Even in Elvis Costello's unpredictable career (rock and country to string quartets, soundtracks and and music for a ballet among many other things), this album with the American hip-hop outfit the Roots comes as unexpected. But the real surprise is that it isn't what might be anticipated - typically wordy Costello's lyrics bent towards rap - but a clever mash-up of stalking beats, samples, strings and horns with some of Costello's previous lyrics given unexpected re-settings.
Lines and small musical samples are pulled in from songs separated by decades. The appropriately eerie Stick Out Your Tongue here, for example, is a slow moody take on his frantic Pills and Soap (from Punch the Clock in 83) with lines inserted from the furious Hurry Down Doomsday (from Mighty Like a Rose, '91) and from the more recent National Anthem. The result is an entirely new piece, as is the funky New Orleans take of Wake Me Up, which has its origins in the furiously impenetrable song Bedlam off his 2004 album The Delivery Man.
Elsewhere across most of these bent but beguiling songs there are other lyrical or musical references to his past, but with the presence of the Roots, weird string parts and places where the vocals are echoed and delayed, this is more than merely a clever exercise.
Even if you recognise some of the songs' origins (and hardly matters if you don't) they become completely different experiences and lines that once meant one thing now mean another.
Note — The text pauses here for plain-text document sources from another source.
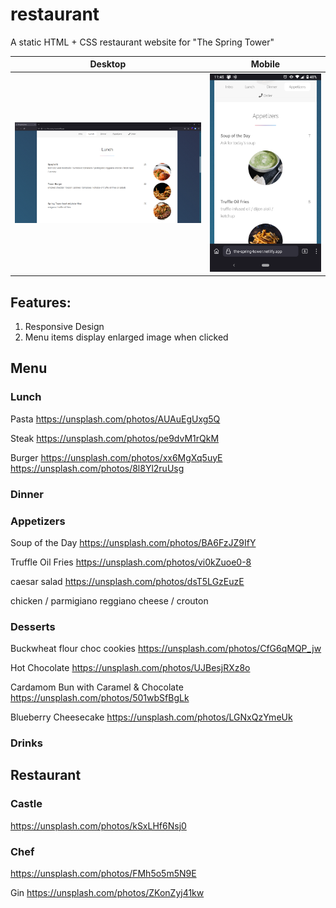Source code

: # restaurant
A static HTML + CSS restaurant website for "The Spring Tower"

| Desktop | Mobile |
|---|---|
| <img src="Menu.PNG"> | <img src="MenuPhone.PNG"> |

## Features:
1. Responsive Design
2. Menu items display enlarged image when clicked

## Menu

### Lunch
Pasta
https://unsplash.com/photos/AUAuEgUxg5Q

Steak
https://unsplash.com/photos/pe9dvM1rQkM

Burger
https://unsplash.com/photos/xx6MgXq5uyE
https://unsplash.com/photos/8l8Yl2ruUsg

### Dinner

### Appetizers
Soup of the Day
https://unsplash.com/photos/BA6FzJZ9IfY

Truffle Oil Fries
https://unsplash.com/photos/vi0kZuoe0-8

caesar salad
https://unsplash.com/photos/dsT5LGzEuzE

chicken / parmigiano reggiano cheese / crouton

### Desserts


Buckwheat flour choc cookies
https://unsplash.com/photos/CfG6qMQP_jw

Hot Chocolate
https://unsplash.com/photos/UJBesjRXz8o

Cardamom Bun with Caramel & Chocolate
https://unsplash.com/photos/501wbSfBgLk

Blueberry Cheesecake
https://unsplash.com/photos/LGNxQzYmeUk

### Drinks

## Restaurant

### Castle
https://unsplash.com/photos/kSxLHf6Nsj0

### Chef
https://unsplash.com/photos/FMh5o5m5N9E

Gin
https://unsplash.com/photos/ZKonZyj41kw
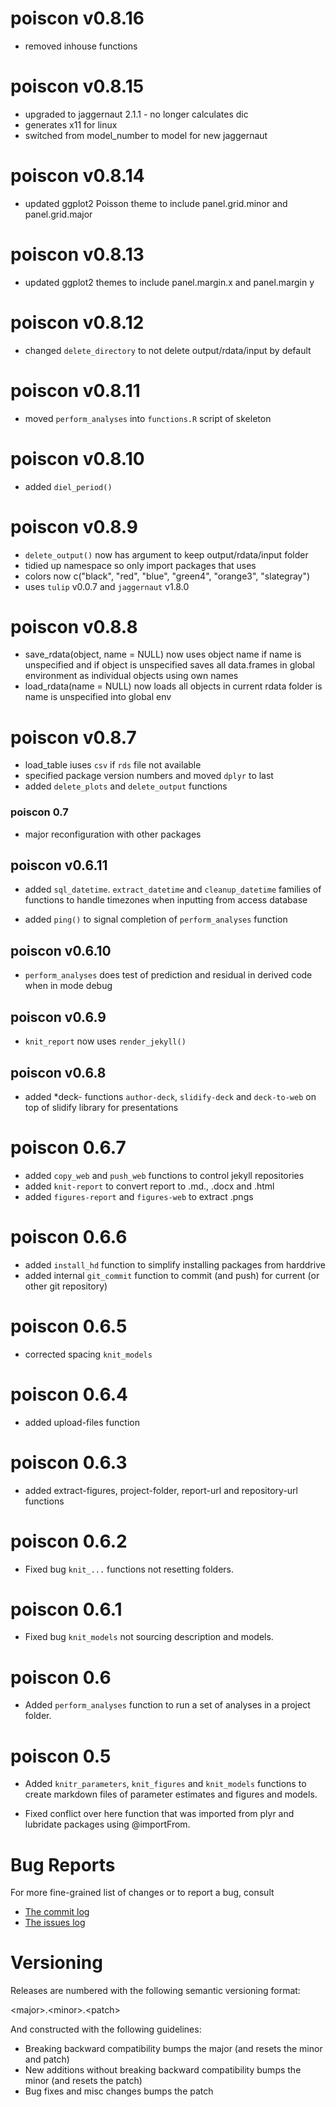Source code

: # poiscon v0.8.16

- removed inhouse functions

# poiscon v0.8.15

- upgraded to jaggernaut 2.1.1 - no longer calculates dic
- generates x11 for linux
- switched from model_number to model for new jaggernaut

# poiscon v0.8.14

- updated ggplot2 Poisson theme to include panel.grid.minor and panel.grid.major

# poiscon v0.8.13

- updated ggplot2 themes to include panel.margin.x and panel.margin y

# poiscon v0.8.12

- changed `delete_directory` to not delete output/rdata/input by default

# poiscon v0.8.11

- moved `perform_analyses` into `functions.R` script of skeleton

# poiscon v0.8.10

- added `diel_period()`

# poiscon v0.8.9

- `delete_output()` now has argument to keep output/rdata/input folder
- tidied up namespace so only import packages that uses
- colors now c("black", "red", "blue", "green4", "orange3", "slategray")
- uses `tulip` v0.0.7 and `jaggernaut` v1.8.0

# poiscon v0.8.8

- save_rdata(object, name = NULL) now uses object name if
name is unspecified and if object is unspecified saves all
data.frames in global environment as individual objects
using own names
- load_rdata(name = NULL) now loads all objects in
current rdata folder is name is unspecified into 
global env

# poiscon v0.8.7

- load_table iuses `csv` if `rds` file not available
- specified package version numbers and moved `dplyr` to last
- added `delete_plots` and `delete_output` functions

### poiscon 0.7

- major reconfiguration with other packages

## poiscon v0.6.11

- added `sql_datetime`. `extract_datetime` and `cleanup_datetime` families of functions
to handle timezones when inputting from access database

- added `ping()` to signal completion of `perform_analyses` function

## poiscon v0.6.10

- `perform_analyses` does test of prediction and residual in derived code
when in mode debug

## poiscon v0.6.9

- `knit_report` now uses `render_jekyll()`

## poiscon v0.6.8

- added *deck- functions `author-deck`, `slidify-deck` and `deck-to-web` 
on top of slidify library for presentations

# poiscon 0.6.7

- added `copy_web` and `push_web` functions to control jekyll repositories
- added `knit-report` to convert report to .md., .docx and .html
- added `figures-report` and `figures-web` to extract .pngs

# poiscon 0.6.6

- added `install_hd` function to simplify installing packages from harddrive
- added internal `git_commit` function to commit (and push) for current (or other git repository)

# poiscon 0.6.5

- corrected spacing `knit_models`

# poiscon 0.6.4

- added upload-files function

# poiscon 0.6.3

- added extract-figures, project-folder, report-url and repository-url functions

# poiscon 0.6.2

- Fixed bug `knit_...` functions not resetting folders.

# poiscon 0.6.1

- Fixed bug `knit_models` not sourcing description and models.

# poiscon 0.6

- Added `perform_analyses` function to run a set of analyses in a project folder.

# poiscon 0.5

- Added `knitr_parameters`, `knit_figures` and `knit_models` functions to 
create markdown files of parameter estimates and figures and models.

- Fixed conflict over here function that was imported from plyr and lubridate
packages using @importFrom.

# Bug Reports 

For more fine-grained list of changes or to report a bug, consult 

- [The commit log](https://github.com/poissonconsulting/poiscon/commits/master)
- [The issues log](https://github.com/poissonconsulting/poiscon/issues)

# Versioning

Releases are numbered with the following semantic versioning format:

\<major\>.\<minor\>.\<patch\>

And constructed with the following guidelines:

- Breaking backward compatibility bumps the major (and resets the minor 
  and patch)
- New additions without breaking backward compatibility bumps the minor 
  (and resets the patch)
- Bug fixes and misc changes bumps the patch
Throughout, Costello mostly dials down the melodrama and vibrato he can be prone to employ, so much of this also feels uncomfortably up close and menacing.
But they also bring beauty: the deceptively romantic and 50s-sounding Tripwire (opening with a sample from Satellite, off Spike from '89, which the song is built around) and the new If I Could Believe at the end as a hopeful closer among the preceding unease, are among the most sensitive he has written. Although Tripwire's lyrics suggest darker places than the melody and delivery evokes.